On 11 October preparations began for IX Corps' assault on the German line along the River Selle. CB fire began on 13 October, together with bombardment by the heavy howitzers of important localities chosen by Corps HQ. On 15 and 16 October mist and rain disrupted air reconnaissance, but Zero for the Battle of the Selle was fixed on 16 October for 05.20 the next day. The first day of the battle went well, one German counter-attack being broken up when all available guns were turned onto it, but the attackers were still short of their objective, the Sambre Canal. Steady progress was also made on the second and third days as Fourth Army closed up to the canal.

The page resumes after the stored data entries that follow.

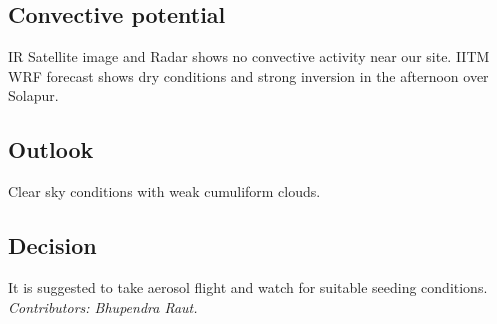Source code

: \subsection*{Convective potential}
IR Satellite image and Radar shows no convective activity near our site. IITM WRF forecast shows dry conditions and strong inversion in the afternoon over Solapur.



\subsection*{Outlook}
Clear sky conditions with weak cumuliform clouds.\\
\subsection*{Decision}
It is suggested to take aerosol flight and watch for suitable seeding conditions.\\

\vfill %
\textit{Contributors: Bhupendra Raut.}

IX Corps renewed its advance on 23 October, with 98th Bde part of a massive corps artillery reserve. The attack went in at 01.20 in moonlight, after the heavy guns had done the usual CB and HF bombardments, and the result were extremely satisfactory. As the regimental historian relates, 'The guns of Fourth Army demonstrated, on 23 October, the crushing effect of well co-ordinated massed artillery. they simply swept away the opposition'. After a pause to regroup and reconnoitre, IX Corps stormed across the canal on 4 November (the Battle of the Sambre). After that the campaign became a pursuit of a beaten enemy, in which the slow-moving siege guns could play no part. The war ended with the Armistice with Germany on 11 November.

In the interim order of battle for the postwar army the battery was supposed to form 156th Bty RGA, but this was rescinded after the signing of the Treaty of Versailles, and the battery was disbanded in 1919.